Records excerpted from a collection =>
>>>>>

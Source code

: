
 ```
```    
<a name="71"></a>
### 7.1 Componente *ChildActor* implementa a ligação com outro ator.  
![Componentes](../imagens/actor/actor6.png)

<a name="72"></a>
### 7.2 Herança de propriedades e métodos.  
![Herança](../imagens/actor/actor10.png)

<<<<<
>>>>>

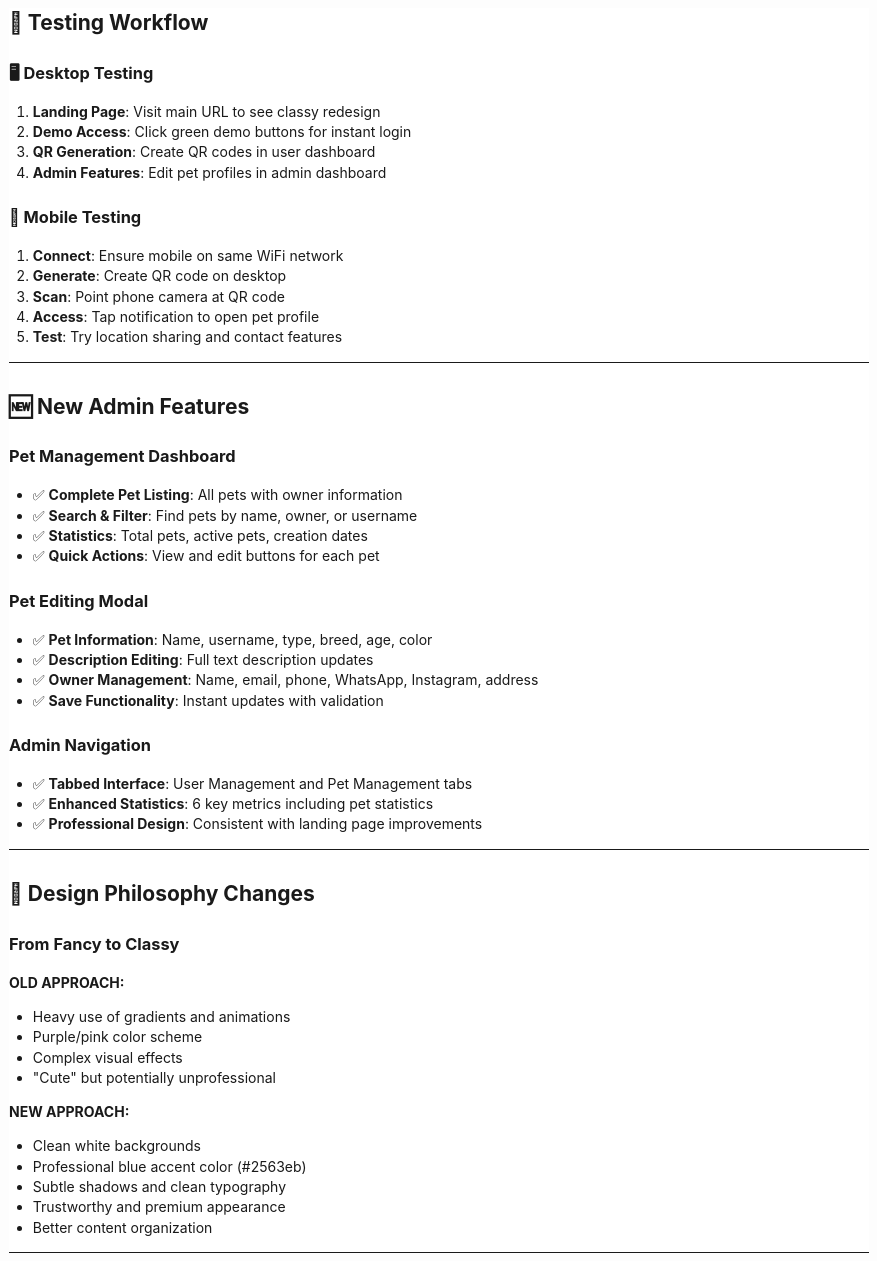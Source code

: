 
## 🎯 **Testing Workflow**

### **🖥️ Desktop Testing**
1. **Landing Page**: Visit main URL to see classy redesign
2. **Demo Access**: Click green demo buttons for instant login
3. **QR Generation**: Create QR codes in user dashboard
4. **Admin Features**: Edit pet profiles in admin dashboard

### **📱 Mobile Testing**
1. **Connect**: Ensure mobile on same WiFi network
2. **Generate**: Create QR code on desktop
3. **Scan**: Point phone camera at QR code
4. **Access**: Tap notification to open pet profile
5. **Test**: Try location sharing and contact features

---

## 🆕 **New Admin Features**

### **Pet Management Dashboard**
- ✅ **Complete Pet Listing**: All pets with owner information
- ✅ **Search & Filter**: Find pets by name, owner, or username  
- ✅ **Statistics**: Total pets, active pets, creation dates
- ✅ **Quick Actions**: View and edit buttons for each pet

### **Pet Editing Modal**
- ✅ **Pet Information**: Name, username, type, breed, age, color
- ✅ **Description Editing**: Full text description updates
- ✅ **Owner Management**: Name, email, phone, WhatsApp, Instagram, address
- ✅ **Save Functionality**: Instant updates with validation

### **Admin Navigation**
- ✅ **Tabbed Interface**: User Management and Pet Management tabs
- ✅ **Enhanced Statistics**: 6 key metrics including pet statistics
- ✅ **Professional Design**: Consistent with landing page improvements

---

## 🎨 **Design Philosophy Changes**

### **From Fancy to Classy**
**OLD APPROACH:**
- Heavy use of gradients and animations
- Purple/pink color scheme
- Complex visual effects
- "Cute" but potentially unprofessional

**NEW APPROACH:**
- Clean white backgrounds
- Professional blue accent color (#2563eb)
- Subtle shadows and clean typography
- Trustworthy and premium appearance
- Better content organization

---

<<<<<
>>>>>

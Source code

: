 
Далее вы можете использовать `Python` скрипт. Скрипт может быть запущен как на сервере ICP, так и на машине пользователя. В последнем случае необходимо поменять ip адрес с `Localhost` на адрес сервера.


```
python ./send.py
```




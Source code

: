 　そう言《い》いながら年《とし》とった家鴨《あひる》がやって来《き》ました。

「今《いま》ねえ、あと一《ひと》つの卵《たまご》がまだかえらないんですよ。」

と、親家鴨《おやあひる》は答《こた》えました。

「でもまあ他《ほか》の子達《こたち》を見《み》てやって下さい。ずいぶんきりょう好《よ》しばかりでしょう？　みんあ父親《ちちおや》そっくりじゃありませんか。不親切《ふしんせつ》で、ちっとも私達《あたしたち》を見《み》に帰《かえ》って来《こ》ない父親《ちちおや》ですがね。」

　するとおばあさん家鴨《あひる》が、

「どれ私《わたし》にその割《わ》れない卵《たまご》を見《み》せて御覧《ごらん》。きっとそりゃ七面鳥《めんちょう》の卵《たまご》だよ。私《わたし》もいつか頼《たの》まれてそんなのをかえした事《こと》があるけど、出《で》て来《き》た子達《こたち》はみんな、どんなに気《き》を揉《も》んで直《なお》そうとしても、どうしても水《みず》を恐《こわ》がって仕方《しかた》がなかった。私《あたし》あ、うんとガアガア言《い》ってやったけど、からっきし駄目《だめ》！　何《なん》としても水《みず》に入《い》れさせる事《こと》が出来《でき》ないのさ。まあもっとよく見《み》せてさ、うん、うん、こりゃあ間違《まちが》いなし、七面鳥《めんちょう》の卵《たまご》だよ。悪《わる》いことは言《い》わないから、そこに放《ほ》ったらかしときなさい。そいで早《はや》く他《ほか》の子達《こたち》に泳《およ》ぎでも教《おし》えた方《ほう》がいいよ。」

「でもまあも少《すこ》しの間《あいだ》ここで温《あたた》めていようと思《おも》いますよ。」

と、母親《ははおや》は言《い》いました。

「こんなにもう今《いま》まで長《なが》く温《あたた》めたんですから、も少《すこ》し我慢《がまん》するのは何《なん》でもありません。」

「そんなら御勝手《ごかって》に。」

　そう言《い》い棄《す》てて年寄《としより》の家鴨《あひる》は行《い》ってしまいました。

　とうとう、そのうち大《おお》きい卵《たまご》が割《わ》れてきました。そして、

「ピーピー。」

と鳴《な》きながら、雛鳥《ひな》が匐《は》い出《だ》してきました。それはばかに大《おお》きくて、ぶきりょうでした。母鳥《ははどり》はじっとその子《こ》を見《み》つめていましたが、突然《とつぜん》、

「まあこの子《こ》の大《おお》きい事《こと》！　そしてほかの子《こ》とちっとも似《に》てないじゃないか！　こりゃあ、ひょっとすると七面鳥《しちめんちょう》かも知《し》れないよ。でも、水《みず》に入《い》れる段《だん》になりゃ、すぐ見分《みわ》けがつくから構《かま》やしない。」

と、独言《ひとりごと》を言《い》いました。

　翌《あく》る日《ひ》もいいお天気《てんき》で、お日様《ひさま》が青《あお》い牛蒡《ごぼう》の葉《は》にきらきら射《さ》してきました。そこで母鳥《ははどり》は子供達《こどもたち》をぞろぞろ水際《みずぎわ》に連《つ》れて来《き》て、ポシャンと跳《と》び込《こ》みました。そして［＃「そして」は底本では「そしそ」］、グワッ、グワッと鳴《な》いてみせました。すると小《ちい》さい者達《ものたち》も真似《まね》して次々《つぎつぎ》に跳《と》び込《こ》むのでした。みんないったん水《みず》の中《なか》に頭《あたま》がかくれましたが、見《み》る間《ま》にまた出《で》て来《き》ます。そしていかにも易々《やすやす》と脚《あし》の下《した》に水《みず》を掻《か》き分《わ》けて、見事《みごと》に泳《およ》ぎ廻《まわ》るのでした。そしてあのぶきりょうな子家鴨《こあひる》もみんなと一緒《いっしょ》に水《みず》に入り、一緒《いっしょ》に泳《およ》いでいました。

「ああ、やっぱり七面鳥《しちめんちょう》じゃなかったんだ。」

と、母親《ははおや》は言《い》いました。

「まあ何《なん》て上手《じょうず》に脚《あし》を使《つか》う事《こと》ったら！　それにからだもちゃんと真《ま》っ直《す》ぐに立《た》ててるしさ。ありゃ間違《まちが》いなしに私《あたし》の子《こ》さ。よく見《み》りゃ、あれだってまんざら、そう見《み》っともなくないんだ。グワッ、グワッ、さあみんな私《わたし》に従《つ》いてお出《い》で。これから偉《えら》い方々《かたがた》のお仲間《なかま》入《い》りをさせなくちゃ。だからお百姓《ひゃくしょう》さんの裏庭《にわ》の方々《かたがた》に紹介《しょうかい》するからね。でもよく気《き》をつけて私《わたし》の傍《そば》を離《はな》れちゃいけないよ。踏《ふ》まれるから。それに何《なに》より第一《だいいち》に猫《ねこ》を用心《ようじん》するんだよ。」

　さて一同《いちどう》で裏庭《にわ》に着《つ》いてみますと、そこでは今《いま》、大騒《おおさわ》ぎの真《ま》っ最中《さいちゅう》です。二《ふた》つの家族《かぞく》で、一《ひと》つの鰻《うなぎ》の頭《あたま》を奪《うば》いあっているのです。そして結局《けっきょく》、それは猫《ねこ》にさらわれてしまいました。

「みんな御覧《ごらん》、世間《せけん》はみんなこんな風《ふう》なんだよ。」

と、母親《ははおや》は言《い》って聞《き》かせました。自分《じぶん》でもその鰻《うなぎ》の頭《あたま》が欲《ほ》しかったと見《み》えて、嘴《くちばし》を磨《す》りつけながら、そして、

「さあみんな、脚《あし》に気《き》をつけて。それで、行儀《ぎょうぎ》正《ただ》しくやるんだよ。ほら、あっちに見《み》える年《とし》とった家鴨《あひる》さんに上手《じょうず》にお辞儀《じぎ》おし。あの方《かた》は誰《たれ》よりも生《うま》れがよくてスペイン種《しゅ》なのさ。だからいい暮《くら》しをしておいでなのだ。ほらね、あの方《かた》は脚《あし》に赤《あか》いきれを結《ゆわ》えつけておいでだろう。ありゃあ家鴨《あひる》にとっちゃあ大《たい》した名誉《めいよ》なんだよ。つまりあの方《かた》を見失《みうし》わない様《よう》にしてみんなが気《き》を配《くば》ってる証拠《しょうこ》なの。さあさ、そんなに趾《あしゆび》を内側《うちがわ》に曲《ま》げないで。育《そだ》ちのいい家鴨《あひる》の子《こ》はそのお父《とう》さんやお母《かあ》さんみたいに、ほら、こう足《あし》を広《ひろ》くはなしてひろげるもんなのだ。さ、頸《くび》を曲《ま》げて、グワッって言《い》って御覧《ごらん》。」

<<<<<

Your task =>
Look over the records above and filter for each line with the word "ははどり".

Answer for this exercise =>
と鳴《な》きながら、雛鳥《ひな》が匐《は》い出《だ》してきました。それはばかに大《おお》きくて、ぶきりょうでした。母鳥《ははどり》はじっとその子《こ》を見《み》つめていましたが、突然《とつぜん》、
　翌《あく》る日《ひ》もいいお天気《てんき》で、お日様《ひさま》が青《あお》い牛蒡《ごぼう》の葉《は》にきらきら射《さ》してきました。そこで母鳥《ははどり》は子供達《こどもたち》をぞろぞろ水際《みずぎわ》に連《つ》れて来《き》て、ポシャンと跳《と》び込《こ》みました。そして［＃「そして」は底本では「そしそ」］、グワッ、グワッと鳴《な》いてみせました。すると小《ちい》さい者達《ものたち》も真似《まね》して次々《つぎつぎ》に跳《と》び込《こ》むのでした。みんないったん水《みず》の中《なか》に頭《あたま》がかくれましたが、見《み》る間《ま》にまた出《で》て来《き》ます。そしていかにも易々《やすやす》と脚《あし》の下《した》に水《みず》を掻《か》き分《わ》けて、見事《みごと》に泳《およ》ぎ廻《まわ》るのでした。そしてあのぶきりょうな子家鴨《こあひる》もみんなと一緒《いっしょ》に水《みず》に入り、一緒《いっしょ》に泳《およ》いでいました。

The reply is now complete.